There was at least one part of the Roman Empire that would not embrace these laws – the island of Great Britain, but otherwise most of Western Europe adopted the Roman legal system. These laws created by the Romans are known as Roman law and Civil laws. Such was the success of the Roman legal system, and the accompanying Latin legal terminology, that it later formed the basis of law in most English-speaking countries. It would also go on to be incorporated into many of the legal systems within the United States.

So in setting down the principles of their laws, the ancient Romans brought great influence to so many in the world. One part of the law that has been of great importance within society since the Roman times is that of the practice of Common law. Based on rules derived from Roman law, civil law systems, such as the French civil law code of practice, have been used throughout the world. An example of this, due to its colonial past as a former French territory, is the State of Louisiana.

The Roman Laws of the Twelve Tablets

In the early stages of Roman Law development, the Romans began to codify all the principles that their citizens could use in matters that required legal guidelines. In 450 BC, they inscribed a set of laws onto twelve tablets, created using both bronze and wood. These became known as the Twelve Tablets, and the Roman law makers put the Twelve Tablets on display in the Roman Forum for all Roman citizens to see.

Roman citizens reading the Twelve Tablets at the Roman Forum. ( Public domain )

The display of the rules of law, allowed anyone with a complaint to be able to invoke the law in their search for legal remedy.
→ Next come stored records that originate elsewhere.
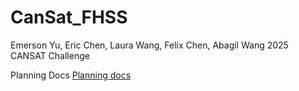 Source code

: # CanSat_FHSS

Emerson Yu, Eric Chen, Laura Wang, Felix Chen, Abagil Wang 
2025 CANSAT Challenge

Planning Docs
[Planning docs](https://docs.google.com/document/d/1MWvprdy5hOso3SKzYja1NHJCYJQGyqssOs6syBZcnVY/edit?usp=sharing) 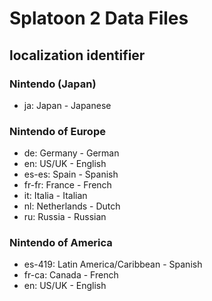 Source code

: # Splatoon 2 Data Files

## localization identifier

### Nintendo (Japan)

- ja: Japan - Japanese

### Nintendo of Europe

- de: Germany - German
- en: US/UK - English
- es-es: Spain - Spanish
- fr-fr: France - French
- it: Italia - Italian
- nl: Netherlands - Dutch
- ru: Russia - Russian

### Nintendo of America

- es-419: Latin America/Caribbean - Spanish
- fr-ca: Canada - French
- en: US/UK - English
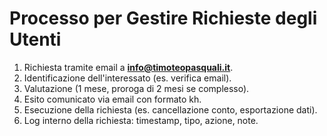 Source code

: # Processo per Gestire Richieste degli Utenti

1. Richiesta tramite email a **<info@timoteopasquali.it>**.
2. Identificazione dell'interessato (es. verifica email).
3. Valutazione (1 mese, proroga di 2 mesi se complesso).
4. Esito comunicato via email con formato kh.
5. Esecuzione della richiesta (es. cancellazione conto, esportazione dati).
6. Log interno della richiesta: timestamp, tipo, azione, note.
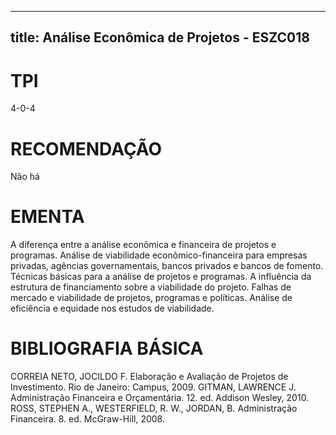 
---
title: Análise Econômica de Projetos - ESZC018 
---

# TPI

4-0-4

# RECOMENDAÇÃO

Não há

# EMENTA

A diferença entre a análise econômica e financeira de projetos e programas. Análise de viabilidade econômico-financeira para empresas privadas, agências governamentais, bancos privados e bancos de fomento. Técnicas básicas para a análise de projetos e programas. A influência da estrutura de financiamento sobre a viabilidade do projeto. Falhas de mercado e viabilidade de projetos, programas e políticas. Análise de eficiência e equidade nos estudos de viabilidade.

# BIBLIOGRAFIA BÁSICA

CORREIA NETO, JOCILDO F. Elaboração e Avaliação de Projetos de Investimento. Rio de Janeiro: Campus, 2009. 
GITMAN, LAWRENCE J. Administração Financeira e Orçamentária. 12. ed. Addison Wesley, 2010. 
ROSS, STEPHEN A., WESTERFIELD, R. W., JORDAN, B. Administração Financeira. 8. ed. McGraw-Hill, 2008.
         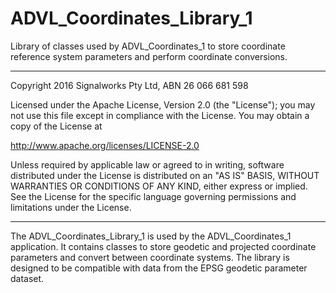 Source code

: # ADVL_Coordinates_Library_1
Library of classes used by ADVL_Coordinates_1 to store coordinate reference system parameters and perform coordinate conversions.


- - -
Copyright 2016 Signalworks Pty Ltd, ABN 26 066 681 598

Licensed under the Apache License, Version 2.0 (the "License");
you may not use this file except in compliance with the License.
You may obtain a copy of the License at

http://www.apache.org/licenses/LICENSE-2.0

Unless required by applicable law or agreed to in writing, software
distributed under the License is distributed on an "AS IS" BASIS,
WITHOUT WARRANTIES OR CONDITIONS OF ANY KIND, either express or implied.
See the License for the specific language governing permissions and
limitations under the License.



- - -

The ADVL_Coordinates_Library_1 is used by the ADVL_Coordinates_1 application.
It contains classes to store geodetic and projected coordinate parameters and convert between coordinate systems. The library is designed to be compatible with data from the EPSG geodetic parameter dataset.
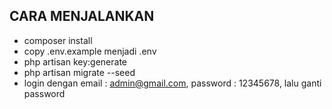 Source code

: ## CARA MENJALANKAN

-   composer install
-   copy .env.example menjadi .env
-   php artisan key:generate
-   php artisan migrate --seed
-   login dengan email : admin@gmail.com, password : 12345678, lalu ganti password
Sadly, the actual texts of the tablets have not survived the passing centuries. Nevertheless, historians today believe that it was from these that today’s law of torts, a tort being a civil case when someone commits a wrong against another person, was derived.

Roman Civil Law

Between the years of 753 to 31 BC the Roman Republic put in place a series of writings known as the jus civile which today we know as the Civil Law. This legislation was based on the Roman customs and practices of the era, but only applied to those who were Roman citizens

In the third century BC the ancient Romans developed the jus gentium , which were new rules of law that they applied to legal disputes between Romans and those they deemed as foreigners. Over time, jus gentium grew and became a huge compendium of Roman law that both Roman magistrates and governors could use when discussing and dealing with disputes.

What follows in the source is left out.